In [34]:
import keras.utils
from sklearn.preprocessing import LabelEncoder
from keras.models import Sequential
from keras.layers import LSTM, Embedding, Dense, Conv1D, GlobalMaxPooling1D
from keras.preprocessing.text import Tokenizer
import tensorflow as tf
import pandas as pd
from imblearn.over_sampling import SMOTE
from sklearn.model_selection import train_test_split
from sklearn.feature_extraction.text import TfidfVectorizer
from keras.utils import pad_sequences
from imblearn.over_sampling import ADASYN
import numpy as np
from sklearn.metrics import classification_report
from collections import Counter


In [41]:
# Load your dataset
data = pd.read_csv('combined_data.csv')

# Split the data into features (X) and labels (y)
X = data['Nhận xét đánh giá'].values
y = data['Cảm xúc'].values

# Encode the labels
label_encoder = LabelEncoder()
# Split the data into training and validation sets
X_train, X_val, y_train, y_val = train_test_split(X, y, test_size=0.2, random_state=42)


In [42]:
class_distribution = Counter(y_train)
print(class_distribution)

Counter({'bình thường': 3926, 'tốt': 3607, 'tệ': 2993, 'rất tốt': 2604, 'không liên quan': 847, 'rất tệ': 674, 'rất tệ ': 182})


In [43]:
# TF-IDF Vectorization
tfidf_vectorizer = TfidfVectorizer(max_features=5000)
X_train_tfidf = tfidf_vectorizer.fit_transform(X_train)
X_val_tfidf = tfidf_vectorizer.transform(X_val)
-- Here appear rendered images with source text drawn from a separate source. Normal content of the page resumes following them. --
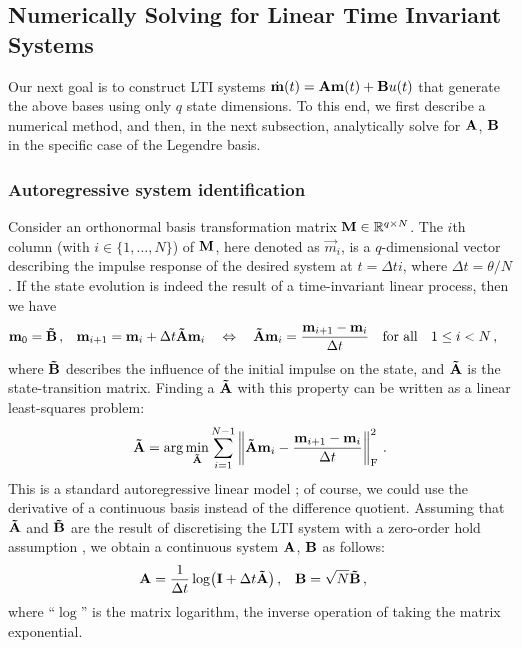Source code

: \subsection{Numerically Solving for Linear Time Invariant Systems}
\label{sec:lti_autoregression}

Our next goal is to construct LTI systems $\dot{\mathbf{m}}(t) = \mathbf{A} \mathbf{m}(t) + \mathbf{B} u(t)$ that generate the above bases using only $q$ state dimensions.
To this end, we first describe a numerical method, and then, in the next subsection, analytically solve for $\mathbf{A}$, $\mathbf{B}$ in the specific case of the Legendre basis.

\subsubsection{Autoregressive system identification}
Consider an orthonormal basis transformation matrix $\mathbf{M} \in \mathbb{R}^{q \times N}$. The $i$th column (with $i \in \{1, \ldots, N\}$) of $\mathbf{M}$, here denoted as $\vec m_i$, is a $q$-dimensional vector describing the impulse response of the desired system at $t = \Delta t i$, where $\Delta t = \theta / N$.
If the state evolution is indeed the result of a time-invariant linear process, then we have
\begin{align*}
	\mathbf{m}_0 &= \mathbf{\tilde B} \,, &
	\mathbf{m}_{i + 1} &= \mathbf{m}_{i} + \Delta t \mathbf{\tilde A} \mathbf{m}_i
	\quad \Leftrightarrow \quad
	\mathbf{\tilde A} \mathbf{m}_{i} = \frac{\mathbf{m}_{i + 1} - \mathbf{m}_i}{\Delta t} \quad \text{for all} \quad 1 \leq i < N \,,
\end{align*}
where $\mathbf{\tilde B}$ describes the influence of the initial impulse on the state, and $\mathbf{\tilde A}$ is the state-transition matrix.
Finding a $\mathbf{\tilde A}$ with this property can be written as a linear least-squares problem:
\begin{align}
	\mathbf{\tilde A} = \arg\min_{\mathbf{\tilde A}} \sum_{i = 1}^{N - 1} \left\| \mathbf{\tilde A} \mathbf{m}_i - \frac{\mathbf{m}_{i + 1} - \mathbf{m}_i}{\Delta t} \right\|_\mathrm{F}^2 \,.
	\label{eqn:construct_lti_lstsq}
\end{align}
This is a standard autoregressive linear model \citep[cf.][Chapter~8]{verhaegen2007filtering}; of course, we could use the derivative of a continuous basis instead of the difference quotient.
Assuming that $\mathbf{\tilde A}$ and $\mathbf{\tilde B}$ are the result of discretising the LTI system with a zero-order hold assumption \citep[e.g.,][Section~9.8]{brogan1991modern}, we obtain a continuous system $\mathbf{A}$, $\mathbf{B}$ as follows:
\begin{align}
 	\mathbf{A} &= \frac{1}{\Delta t} \log\bigl(\mathbf{I}  + \Delta t \mathbf{\tilde A}\bigr) \,, &
 	\mathbf{B} &= \sqrt{N} \mathbf{\tilde B} \,,
 	\label{eqn:lti_inverse_discretisation}
\end{align}
where \enquote{$\log$} is the matrix logarithm, the inverse operation of taking the matrix exponential.

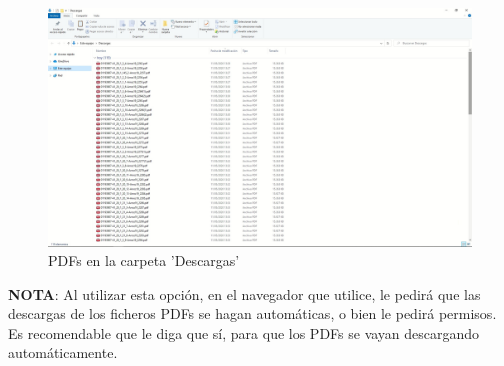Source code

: \documentclass{article}
\begin{document}
\begin{figure}[H]
	\centering
	\includegraphics[width=0.8\linewidth]{pdfs.jpg}
	\caption{PDFs en la carpeta 'Descargas'}
	\label{fig:pdfs}
\end{figure}

\textbf{NOTA}: Al utilizar esta opción, en el navegador que utilice, le pedirá que las descargas de los ficheros PDFs se hagan automáticas, o bien le pedirá permisos. Es recomendable que le diga que sí, para que los PDFs se vayan descargando automáticamente.
\end{document}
class_distribution = Counter(y_train)

# Define a desired total number of samples (you can adjust this)
desired_total_samples = 4500  # Reduce this number

# Create the initial sampling strategy
sampling_strategy_dict = {
    label: int(desired_total_samples * (count / sum(class_distribution.values())))
    for label, count in class_distribution.items()
}

# Ensure that no class exceeds its original count
for label, count in class_distribution.items():
    if label in sampling_strategy_dict and sampling_strategy_dict[label] > count:
        sampling_strategy_dict[label] = count

# Create the ADASYN sampler with the adjusted sampling strategy
adasyn = ADASYN(sampling_strategy=sampling_strategy_dict, random_state=42)
X_train_resampled, y_train_resampled = adasyn.fit_resample(X_train_tfidf, y_train)

unique_classes = np.unique(y_train_resampled)
print("Unique Classes in y_train_resampled:", unique_classes)
# Tokenization and Padding
max_words = 5000
max_len = 1000
tokenizer = Tokenizer(num_words=max_words)
tokenizer.fit_on_texts(X_train)

X_train_seq = tokenizer.texts_to_sequences(X_train)
X_val_seq = tokenizer.texts_to_sequences(X_val)
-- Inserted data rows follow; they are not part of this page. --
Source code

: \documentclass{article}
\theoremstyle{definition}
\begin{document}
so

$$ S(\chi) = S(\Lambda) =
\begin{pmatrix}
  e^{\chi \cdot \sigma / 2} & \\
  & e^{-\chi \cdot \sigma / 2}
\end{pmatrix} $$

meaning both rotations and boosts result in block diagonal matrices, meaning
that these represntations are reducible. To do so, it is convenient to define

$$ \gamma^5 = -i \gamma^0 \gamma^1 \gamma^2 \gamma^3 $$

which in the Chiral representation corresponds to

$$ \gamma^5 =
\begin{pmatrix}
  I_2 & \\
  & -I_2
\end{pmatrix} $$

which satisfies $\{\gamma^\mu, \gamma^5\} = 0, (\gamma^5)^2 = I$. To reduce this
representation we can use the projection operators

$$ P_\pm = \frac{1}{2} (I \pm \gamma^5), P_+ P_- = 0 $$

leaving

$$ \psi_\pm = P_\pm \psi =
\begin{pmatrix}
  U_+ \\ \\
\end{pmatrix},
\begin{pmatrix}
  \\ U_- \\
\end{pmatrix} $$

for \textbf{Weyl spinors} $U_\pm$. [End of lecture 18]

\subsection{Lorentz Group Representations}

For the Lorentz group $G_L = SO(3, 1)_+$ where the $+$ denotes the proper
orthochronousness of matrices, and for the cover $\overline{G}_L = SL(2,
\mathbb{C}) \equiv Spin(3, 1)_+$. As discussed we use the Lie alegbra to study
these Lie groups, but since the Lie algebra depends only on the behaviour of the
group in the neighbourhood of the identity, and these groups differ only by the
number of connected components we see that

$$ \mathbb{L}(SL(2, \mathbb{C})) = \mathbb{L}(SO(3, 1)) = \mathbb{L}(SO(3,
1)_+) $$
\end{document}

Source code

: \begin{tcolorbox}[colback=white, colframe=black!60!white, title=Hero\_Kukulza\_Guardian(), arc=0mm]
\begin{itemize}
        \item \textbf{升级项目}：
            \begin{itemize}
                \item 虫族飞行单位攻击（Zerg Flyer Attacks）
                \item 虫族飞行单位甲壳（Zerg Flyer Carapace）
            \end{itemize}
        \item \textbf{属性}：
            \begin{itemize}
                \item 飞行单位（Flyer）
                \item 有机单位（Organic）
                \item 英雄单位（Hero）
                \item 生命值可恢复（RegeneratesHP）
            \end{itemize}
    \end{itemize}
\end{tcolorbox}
X_train_seq = pad_sequences(X_train_seq, maxlen=max_len)
X_val_seq = pad_sequences(X_val_seq, maxlen=max_len)

# Build and compile your CNN model
embedding_dim = 120
num_filters = 128
kernel_size = 5
num_classes = len(label_encoder.classes_)
model = Sequential()
model.add(Embedding(max_words, embedding_dim, input_length=max_len))
model.add(Conv1D(num_filters, kernel_size, activation='relu'))
model.add(GlobalMaxPooling1D())
model.add(Dense(num_classes, activation='softmax'))

model.compile(loss='sparse_categorical_crossentropy', optimizer='adam', metrics=['accuracy'])

ValueError: With over-sampling methods, the number of samples in a class should be greater or equal to the original number of samples. Originally, there is 3926 samples and 1191 samples are asked.

In [None]:
# Train the model
batch_size = 128
epochs = 10

model.fit(X_train_seq, y_train, batch_size=batch_size, epochs=epochs, validation_data=(X_val_seq, y_val))


In [None]:
loss, accuracy = model.evaluate(X_val_seq, y_val)
print(f"Validation loss: {loss}")
print(f"Validation accuracy: {accuracy}")

In [None]:
y_pred = model.predict(X_val_seq)
# Convert numerical labels to original labels
y_pred_labels = np.argmax(y_pred, axis=1)
y_pred_labels = label_encoder.inverse_transform(y_pred_labels)

# Convert true labels to original labels
y_val_labels = label_encoder.inverse_transform(y_val)

# Generate classification report
report = classification_report(y_val_labels, y_pred_labels)
print(report)